### What is needed
Needed from the data below: every line from the one with "### Administrative rights on site system" up to and including the one with "The user account that runs Configuration", repeated exactly and with nothing else.

### Material to process
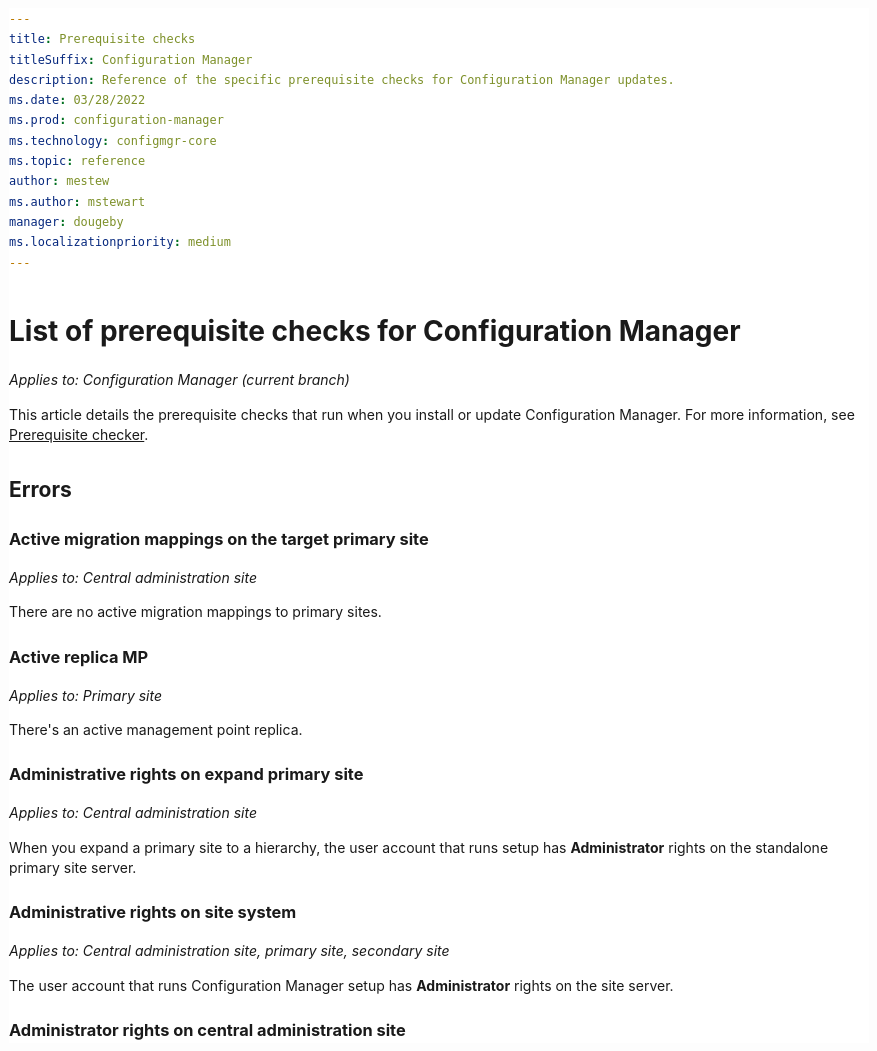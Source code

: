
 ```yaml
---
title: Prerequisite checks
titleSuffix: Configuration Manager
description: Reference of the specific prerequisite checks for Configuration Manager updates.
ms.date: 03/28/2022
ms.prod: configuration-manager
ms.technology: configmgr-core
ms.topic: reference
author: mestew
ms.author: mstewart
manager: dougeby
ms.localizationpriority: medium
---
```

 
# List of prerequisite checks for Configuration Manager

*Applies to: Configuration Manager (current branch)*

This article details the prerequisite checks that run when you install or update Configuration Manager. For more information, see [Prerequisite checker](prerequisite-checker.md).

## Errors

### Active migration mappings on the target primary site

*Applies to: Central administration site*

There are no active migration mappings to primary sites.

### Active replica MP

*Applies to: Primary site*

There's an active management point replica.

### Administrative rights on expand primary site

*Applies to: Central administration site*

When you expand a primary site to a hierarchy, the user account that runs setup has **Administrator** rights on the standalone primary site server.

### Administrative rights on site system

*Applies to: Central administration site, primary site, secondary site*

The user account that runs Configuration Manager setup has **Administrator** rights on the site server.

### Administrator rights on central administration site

--

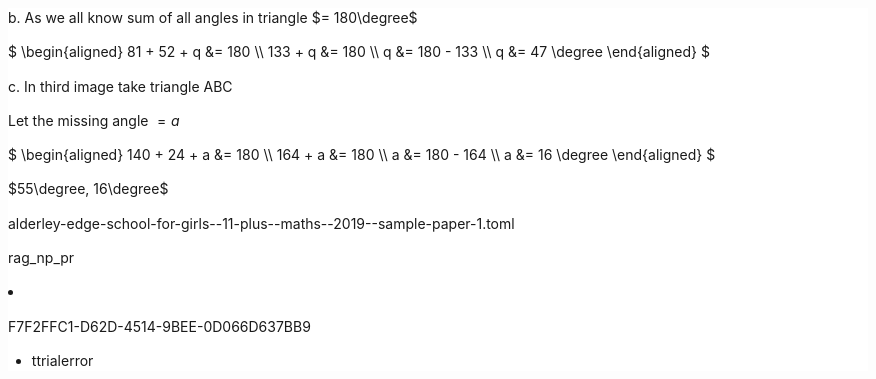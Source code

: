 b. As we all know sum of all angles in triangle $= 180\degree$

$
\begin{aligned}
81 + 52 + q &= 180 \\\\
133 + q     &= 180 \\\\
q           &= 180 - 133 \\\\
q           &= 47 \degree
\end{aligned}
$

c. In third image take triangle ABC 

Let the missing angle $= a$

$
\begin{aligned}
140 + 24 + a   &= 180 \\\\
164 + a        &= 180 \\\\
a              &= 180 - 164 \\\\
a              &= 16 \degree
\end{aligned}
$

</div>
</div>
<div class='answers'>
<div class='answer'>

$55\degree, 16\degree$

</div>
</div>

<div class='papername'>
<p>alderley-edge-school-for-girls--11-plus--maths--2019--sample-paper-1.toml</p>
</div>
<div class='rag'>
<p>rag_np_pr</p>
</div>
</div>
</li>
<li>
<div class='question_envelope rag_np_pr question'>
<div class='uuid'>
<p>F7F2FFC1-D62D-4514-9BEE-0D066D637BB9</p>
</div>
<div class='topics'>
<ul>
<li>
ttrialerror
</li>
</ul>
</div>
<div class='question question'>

### Response to the task
### Administrative rights on site system

*Applies to: Central administration site, primary site, secondary site*

The user account that runs Configuration Manager setup has **Administrator** rights on the site server.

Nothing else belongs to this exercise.